Vor der konstituierenden Bundestagssitzung Die Regierungsgestalter aus Rhein-Berg
Berlin / Rhein-Berg · Sowohl für Bundestags-Neuling Maik Außendorf (Grüne) als auch für Christian Lindner (FDP) ist in diesen Tagen vieles neu. Beide Abgeordneten sind auf unterschiedlichen Ebenen an den Koalitionsverhandlungen beteiligt.
Der Anruf kam überraschend. „Ich hätte nicht damit gerechnet, als Neuling im Bundestag gleich in einer der Koalitionsgruppen bei der Regierungsbildung mitzuarbeiten“, sagt Maik Außendorf. Der Bergisch Gladbacher hatte im September im dritten Anlauf das Mandat über Listenplatz 18 geholt und sitzt für das Bündnis 90 / Die Grünen nun zum ersten Mal in Bundestag.
Die Berufung als Mitglied der Koalitionsgruppe „Wirtschaft“ unter Leitung von Cem Özdemir stuft Maik Außendorf als Konsequenz seiner beruflichen Erfahrung ein. Der zweifache Familienvater hat mehr als 20 Jahre lang auf unterschiedlichsten Ebenen in der IT-Branche gearbeitet. „Die Sicht aus der Praxis ist bei den Verhandlungen sicherlich nicht verkehrt“. Und noch eine Empfehlung bringt der 50-Jährige mit: Im Stadtrat von Bergisch Gladbach war er – wie jetzt in Berlin – an der Bildung der Ampel-Koalition beteiligt.
„Es prasselt viel Neues auf einen ein, und die Lernkurve ist steil“, sagt Außendorf. Unterstützung, sich im „Neuland Bundestag“ zurecht zu finden, bekommt er von zwei Mitarbeitern in seinem Büro, das er von einer Grünen-Politikerin aus Baden-Württemberg übernommen hat, die nicht wiedergewählt worden ist. Gleiches gilt im Übrigen für das Appartement in der sogenannten Abgeordneten-Schlange, das er übergangsweise bezogen hat. „Bei den Stadtrundfahrten wird immer erzählt, dass in diesem Gebäude eigentlich kein Abgeordneter wohnt – vielleicht zwei oder drei. Und jetzt gehöre ich dazu“, sagt Außendorf und lacht.
Den Weg zwischen Bundestag und Büro sowie seiner Wohnung legt Maik Außendorf – stilecht für einen Grünen-Politiker – im Übrigen größtenteils mit einem Leihfahrrad zurück. „Es gibt zwar eine Fahrbereitschaft für die Bundestagsabgeordneten, aber den habe ich bislang nur einmal ausprobiert, als ich mit einem schweren Koffer unterwegs war.“
Seinen alten Beruf vermisse er aktuell überhaupt nicht. „Die Freude über all das Neue und die Möglichkeit, etwas gestalten zu können, überwiegt das Alte“, gibt Außendorf ehrlich zu. Ihm sei gar nicht bewusst gewesen, dass der Bundestag ein derart Riesenbetrieb sei.

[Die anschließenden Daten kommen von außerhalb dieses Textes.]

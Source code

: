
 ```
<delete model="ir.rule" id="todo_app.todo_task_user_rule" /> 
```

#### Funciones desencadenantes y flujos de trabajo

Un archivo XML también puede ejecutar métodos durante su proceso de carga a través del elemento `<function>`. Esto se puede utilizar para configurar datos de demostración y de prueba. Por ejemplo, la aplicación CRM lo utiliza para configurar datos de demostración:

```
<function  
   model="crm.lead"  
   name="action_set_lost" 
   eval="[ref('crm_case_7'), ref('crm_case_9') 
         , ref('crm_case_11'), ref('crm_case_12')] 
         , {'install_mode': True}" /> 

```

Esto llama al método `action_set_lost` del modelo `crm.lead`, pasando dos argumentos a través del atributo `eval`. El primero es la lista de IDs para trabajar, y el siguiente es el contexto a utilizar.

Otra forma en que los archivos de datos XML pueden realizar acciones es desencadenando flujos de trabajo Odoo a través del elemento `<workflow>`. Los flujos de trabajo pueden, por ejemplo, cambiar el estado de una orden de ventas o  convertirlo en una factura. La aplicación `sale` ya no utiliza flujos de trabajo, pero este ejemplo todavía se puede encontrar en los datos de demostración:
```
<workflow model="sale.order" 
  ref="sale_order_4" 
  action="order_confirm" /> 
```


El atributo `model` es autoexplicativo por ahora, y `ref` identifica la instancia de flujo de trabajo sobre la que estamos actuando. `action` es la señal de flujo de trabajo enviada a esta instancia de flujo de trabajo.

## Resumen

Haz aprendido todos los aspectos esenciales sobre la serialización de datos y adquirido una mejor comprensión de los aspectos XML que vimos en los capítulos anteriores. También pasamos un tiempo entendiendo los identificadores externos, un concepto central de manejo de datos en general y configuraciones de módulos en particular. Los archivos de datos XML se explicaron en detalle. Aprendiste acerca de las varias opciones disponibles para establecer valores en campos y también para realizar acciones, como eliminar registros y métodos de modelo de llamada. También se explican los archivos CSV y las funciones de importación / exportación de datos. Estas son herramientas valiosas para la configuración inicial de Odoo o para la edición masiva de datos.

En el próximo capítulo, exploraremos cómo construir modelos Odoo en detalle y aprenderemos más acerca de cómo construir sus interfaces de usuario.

Für einen anderen Bundestagsabgeordneten aus dem Rheinisch-Bergischen Kreis sollte die Arbeit vor der konstituierenden Sitzung am Dienstag aufgrund langjähriger Zugehörigkeit eigentlich bekanntes Tagesgeschäft sein. Dem allerdings widerspricht Christian Lindner – auch für den Fraktionsvorsitzenden der FDP sei aktuell vieles neu: „Es konstituiert sich nicht nur ein neuer Bundestag, es hat auch eine Veränderung der politischen Landschaft gegeben“.
An der Bildung einer neuen Bundesregierung mitwirken zu dürfen, empfindet Christian Linder als große Ehrung – und Verantwortung. „Auch dies durfte ich zwar schon zuvor, aber niemals waren es Gespräche ohne die CDU“. Somit hat der 42-Jährige in den laufenden Koaltionsverhandlungen Neuland betreten. Sein sonst extrem durchgetakteter Terminkalender hatte zuletzt ungewöhnlich viele Lücken, die allerdings für viele spontane Gespräche hinter den Kulissen abseits der großen Runden notwendig waren.